On that visit, I found a winery that had a famous wine, made from an international grape variety, that did well on the domestic market. But this wasn’t a local variety, and the climate wasn’t well suited to it. The style of wine that was being made from this grape (a white one) was somewhat old fashioned in style, and had zero potential for export.
My view? That this was not a good place to start from, and fine-tuning wasn’t going to work. For the future success of this winery, a fresh start was needed, a change in emphasis and branding, and a better matching of grape varieties to place. This is a long-term view.
In the short-term, the winery was doing fine. It was modestly successful. But moderate success is often this is the enemy of true success. This is because things can continue just as they are. If you are a business that is breaking even, it’s hard to argue for change. If you are sliding into debt, it’s much easier to realise that things must change.
Of course, survival isn’t a bad goal. Sometimes it’s necessary to survive, in order to see out a negative economic cycle, and then continue growth when the storm has passed. But there are many businesses that simply survive, when they could thrive. The vision to see that the current situation is time limited and ultimately not sustainable is a rare gift. Most of the time, people just carry on. Modest success is celebrated as a small victory.
But there is a problem here: for many businesses the current read-out in terms of financials isn’t based on current performance. There’s a time lag. How you fare today often depends on what you were doing three or five years ago. Things can look fine on the spreadsheet now, while the results of current performance will only show up in a few years, and then it’s too late to change. There is a need for strategic thinking that acknowledges this lag.
The other issue is that sometimes people forget to include lost-opportunity cost in their accounting.
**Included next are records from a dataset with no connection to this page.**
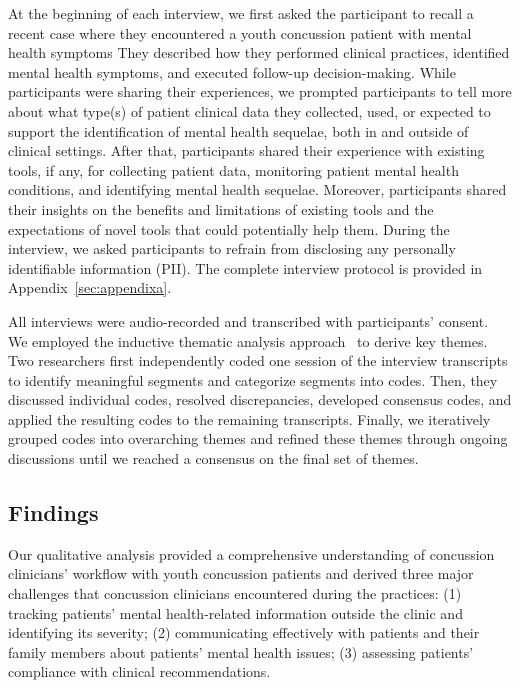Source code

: At the beginning of each interview, we first asked the participant to recall a recent case where they encountered a youth concussion patient with mental health symptoms 
They described how they performed clinical practices, identified mental health symptoms, and executed follow-up decision-making.
While participants were sharing their experiences, we prompted participants to tell more about what type(s) of patient clinical data they collected, used, or expected to support the identification of mental health sequelae, both in and outside of clinical settings.
After that, participants shared their experience with existing tools, if any, for collecting patient data, monitoring patient mental health conditions, and identifying mental health sequelae. 
Moreover, participants shared their insights on the benefits and limitations of existing tools and the expectations of novel tools that could potentially help them.
During the interview, we asked participants to refrain from disclosing any personally identifiable information (PII). 
The complete interview protocol is provided in Appendix~\ref{sec:appendixa}.



All interviews were audio-recorded and transcribed with participants' consent. 
We employed the inductive thematic analysis approach~\cite{braun2012thematic,braun2019reflecting} to derive key themes. 
Two researchers first independently coded one session of the interview transcripts to identify meaningful segments and categorize segments into codes. 
Then, they discussed individual codes, resolved discrepancies, developed consensus codes, and applied the resulting codes to the remaining transcripts.
Finally, we iteratively grouped codes into overarching themes and refined these themes through ongoing discussions until we reached a consensus on the final set of themes.




\subsection{Findings}
\label{sec:formative-findings}

Our qualitative analysis provided a comprehensive understanding of concussion clinicians' workflow with youth concussion patients and derived three major challenges that concussion clinicians encountered during the practices: 
(1) tracking patients’ mental health-related information outside the clinic and identifying its severity;
(2) communicating effectively with patients and their family members about patients' mental health issues;
(3) assessing patients' compliance with clinical recommendations.



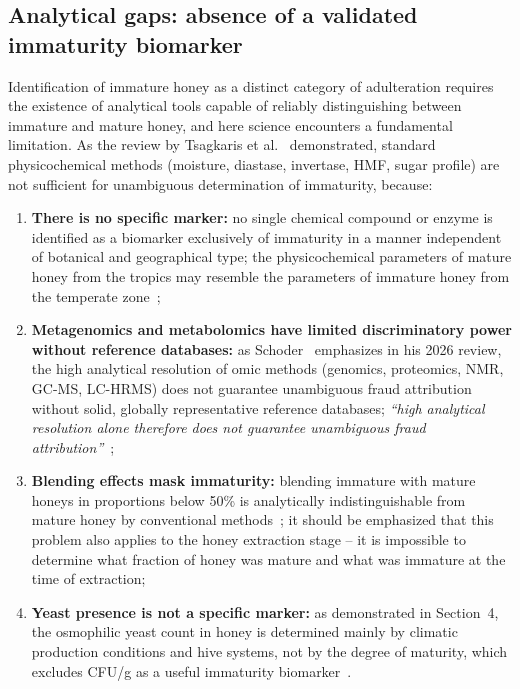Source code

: \subsection{Analytical gaps: absence of a validated immaturity biomarker}

Identification of immature honey as a distinct category of
adulteration requires the existence of analytical tools capable of
reliably distinguishing between immature and mature honey, and here
science encounters a fundamental limitation. As the review by
Tsagkaris et al.~\cite{tsagkaris2021} demonstrated, standard
physicochemical methods (moisture, diastase, invertase, HMF,
sugar profile) are not sufficient for unambiguous determination
of immaturity, because:

\begin{enumerate}
    \item \textbf{There is no specific marker:}
          no single chemical compound or enzyme is identified
          as a biomarker exclusively of immaturity in a manner
          independent of botanical and geographical type;
          the physicochemical parameters of mature honey from
          the tropics may resemble the parameters of immature
          honey from the temperate zone~\cite{tsagkaris2021,guo2020};
    \item \textbf{Metagenomics and metabolomics have limited
          discriminatory power without reference databases:}
          as Schoder~\cite{schoder2026} emphasizes in his 2026
          review, the high analytical resolution of omic methods
          (genomics, proteomics, NMR, GC-MS, LC-HRMS) does not
          guarantee unambiguous fraud attribution without solid,
          globally representative reference databases;
          \textit{``high analytical resolution alone therefore
          does not guarantee unambiguous fraud
          attribution''}~\cite{schoder2026};
    \item \textbf{Blending effects mask immaturity:}
          blending immature with mature honeys in proportions
          below 50\% is analytically indistinguishable from mature
          honey by conventional methods~\cite{schoder2026}; it
          should be emphasized that this problem also applies to
          the honey extraction stage -- it is impossible to
          determine what fraction of honey was mature and what
          was immature at the time of extraction;
    \item \textbf{Yeast presence is not a specific marker:}
          as demonstrated in Section~4, the osmophilic yeast count
          in honey is determined mainly by climatic production
          conditions and hive systems, not by the degree of
          maturity, which excludes CFU/g as a useful immaturity
          biomarker~\cite{rodriguezmachado2024,schoder2026}.
\end{enumerate}

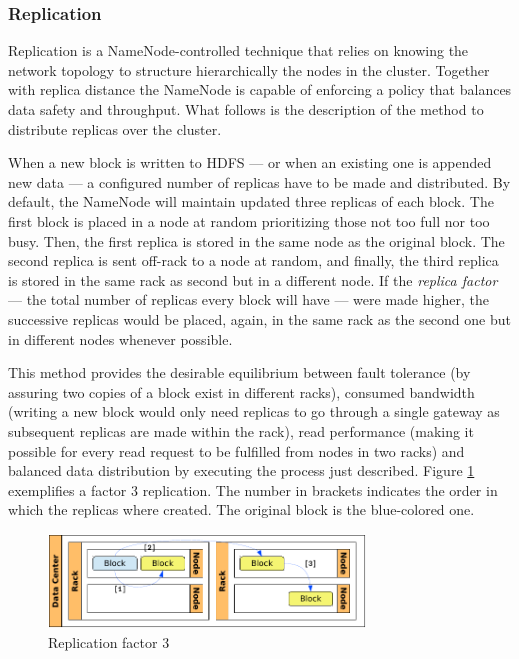 \subsubsection{Replication}\label{subsubsec:replicacionbloques}
\noindent Replication is a NameNode-controlled technique that relies on knowing the network topology to structure hierarchically the nodes in the cluster. Together with replica distance the NameNode is capable of enforcing a policy that balances data safety and throughput. What follows is the description of the method to distribute replicas over the cluster.

When a new block is written to HDFS --- or when an existing one is appended new data --- a configured number of replicas have to be made and distributed. By default, the NameNode will maintain updated three replicas of each block. The first block is placed in a node at random prioritizing those not too full nor too busy. Then, the first replica is stored in the same node as the original block. The second replica is sent off-rack to a node at random, and finally, the third replica is stored in the same rack as second but in a different node. If the \emph{replica factor} --- the total number of replicas every block will have --- were made higher, the successive replicas would be placed, again, in the same rack as the second one but in different nodes whenever possible.

This method provides the desirable equilibrium between fault tolerance (by assuring two copies of a block exist in different racks), consumed bandwidth (writing a new block would only need replicas to go through a single gateway as subsequent replicas are made within the rack), read performance (making it possible for every read request to be fulfilled from nodes in two racks) and balanced data distribution by executing the process just described. Figure \ref{fig:repbloque} exemplifies a factor 3 replication. The number in brackets indicates the order in which the replicas where created. The original block is the blue-colored one.

\begin{figure}[tbp]
\begin{center}
\includegraphics[width=0.75\textwidth]{imagenes/019.pdf}
 \caption{Replication factor 3}
\label{fig:repbloque}
\end{center}
\end{figure}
If you have vineyard land that’s worth €3m then what could you do with that capital if you invested it? Factor in 5% compounding interest, and this is a cost that should be on the spreadsheet, shouldn’t it, if you want to see if your business is truly sustainable financially?
I reckon there are a lot of winery businesses out that that are currently breaking even, but which are – within a certain time – going to begin to slide into debt. The current modest success might be stopping the owners from thinking strategically and making the changes now that could ensure true success in the future. It’s just that if this reappraisal is delayed, then there won’t be the funds available to make the sort of change that is needed.